Proportions of words recalled on the final cued recall test in Experiment 2. Error bars represent standard errors of the means

The final test results were analyzed with separate one-way ANOVAs on the unrelated and related pairs. For unrelated pairs, subjects in the constrained-pretest condition recalled fewer target words (.10) than did subjects in the other conditions (.22, .19, and .22 for the no-pretest, pretest, and study lure conditions, respectively), F(3, 116) = 2.99, η 2p = .07. For related pairs, there was also a significant difference in recall among the four conditions, F(3, 116) = 10.56, η 2p = .22. Subjects in the pretest condition recalled significantly more targets than did subjects in the no-pretest condition (.68 vs. .57), t(58) = 2.42, d = 0.58, replicating the results of Experiment 1. Recall in the study lure condition was worse than recall in the no-pretest condition (.47 vs. .57), although this difference did not reach significance, t(58) = 1.62, p = .11, d = 0.41. Finally, recall in the constrained-pretest condition was significantly worse than recall in the no-pretest condition (.39 vs. .57), t(58) = 3.49, d = 0.81.
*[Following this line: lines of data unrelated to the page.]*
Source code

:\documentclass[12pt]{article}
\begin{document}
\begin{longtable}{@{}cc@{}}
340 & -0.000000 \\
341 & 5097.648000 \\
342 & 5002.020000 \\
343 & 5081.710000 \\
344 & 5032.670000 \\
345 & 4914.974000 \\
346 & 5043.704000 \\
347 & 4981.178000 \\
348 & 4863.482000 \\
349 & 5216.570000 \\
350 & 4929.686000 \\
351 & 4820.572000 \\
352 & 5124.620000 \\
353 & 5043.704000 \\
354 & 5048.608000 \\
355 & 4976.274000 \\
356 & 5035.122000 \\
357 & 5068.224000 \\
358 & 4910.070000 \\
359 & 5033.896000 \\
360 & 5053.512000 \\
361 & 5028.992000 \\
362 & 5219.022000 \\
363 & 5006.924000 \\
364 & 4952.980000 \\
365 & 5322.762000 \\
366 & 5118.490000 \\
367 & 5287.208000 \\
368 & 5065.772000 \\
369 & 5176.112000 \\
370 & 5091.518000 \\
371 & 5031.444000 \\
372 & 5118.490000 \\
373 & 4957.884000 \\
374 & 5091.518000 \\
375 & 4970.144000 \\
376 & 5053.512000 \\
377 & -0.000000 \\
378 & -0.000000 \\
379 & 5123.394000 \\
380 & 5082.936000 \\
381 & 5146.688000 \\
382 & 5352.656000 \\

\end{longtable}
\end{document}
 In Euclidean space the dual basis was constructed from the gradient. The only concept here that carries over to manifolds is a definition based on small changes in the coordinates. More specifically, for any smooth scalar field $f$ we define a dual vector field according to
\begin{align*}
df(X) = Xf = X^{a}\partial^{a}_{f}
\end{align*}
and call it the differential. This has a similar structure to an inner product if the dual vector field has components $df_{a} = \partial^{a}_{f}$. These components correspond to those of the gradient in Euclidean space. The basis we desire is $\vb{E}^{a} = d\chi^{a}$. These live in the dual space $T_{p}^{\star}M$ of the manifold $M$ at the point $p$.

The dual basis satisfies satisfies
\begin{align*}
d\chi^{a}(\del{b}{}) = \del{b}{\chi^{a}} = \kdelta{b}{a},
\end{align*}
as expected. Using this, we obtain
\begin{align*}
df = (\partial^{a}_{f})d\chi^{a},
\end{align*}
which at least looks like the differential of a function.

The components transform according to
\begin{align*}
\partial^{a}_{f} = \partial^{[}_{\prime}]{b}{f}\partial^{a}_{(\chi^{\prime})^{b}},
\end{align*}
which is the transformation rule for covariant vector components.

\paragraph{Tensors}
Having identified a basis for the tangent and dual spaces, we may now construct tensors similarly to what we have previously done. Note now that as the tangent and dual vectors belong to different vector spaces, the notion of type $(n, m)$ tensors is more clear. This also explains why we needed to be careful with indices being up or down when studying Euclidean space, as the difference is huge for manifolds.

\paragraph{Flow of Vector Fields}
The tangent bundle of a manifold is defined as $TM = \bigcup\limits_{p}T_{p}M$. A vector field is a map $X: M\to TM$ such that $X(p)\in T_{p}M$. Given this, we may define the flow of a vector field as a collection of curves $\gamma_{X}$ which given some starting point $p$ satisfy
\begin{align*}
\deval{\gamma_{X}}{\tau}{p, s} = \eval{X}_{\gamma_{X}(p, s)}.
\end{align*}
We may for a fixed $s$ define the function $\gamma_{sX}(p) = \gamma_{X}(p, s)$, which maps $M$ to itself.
The lack of an effect in the study lure condition suggests that the process of attempting to retrieve a word, rather than the mere presence of a word as a possible additional cue, was responsible for enhancing the encoding of the target word. If spreading activation alone, as it is typically conceived, were responsible for the enhancements to encoding, then there would have been a positive effect in the study lure condition, but there was not. Perhaps the most striking finding of Experiment 2 is that, whereas engaging in an unconstrained retrieval attempt (in the pretest condition) enhanced performance relative to not attempting retrieval, engaging in a constrained retrieval attempt produced a negative effect, decreasing recall relative to not attempting retrieval. The only difference between the pretest and constrained-pretest conditions was the provision of a stem of the lure word in the constrained-pretest condition. The constrained-pretest condition guaranteed that subjects would produce an error, and the word subjects produced could function as an additional cue. Thus, the results are problematic for both general error correction and additional-cue theories.

It is easier to explain the results in terms of a search set theory. A constrained retrieval attempt likely restricted activation to a particular candidate and limited the activation of other candidates that would occur under unconstrained retrieval conditions. Because other candidates received only limited activation, the retrieval attempt provided no enhancement to the encoding of those candidates during the subsequent study trial. However, the finding that constrained retrieval attempts produced negative effects on subsequent recall, not merely neutral effects, suggests that mechanisms other than the activation of candidates within a search set must be considered to account for the results. We discuss additional possible explanations of these findings in the General Discussion.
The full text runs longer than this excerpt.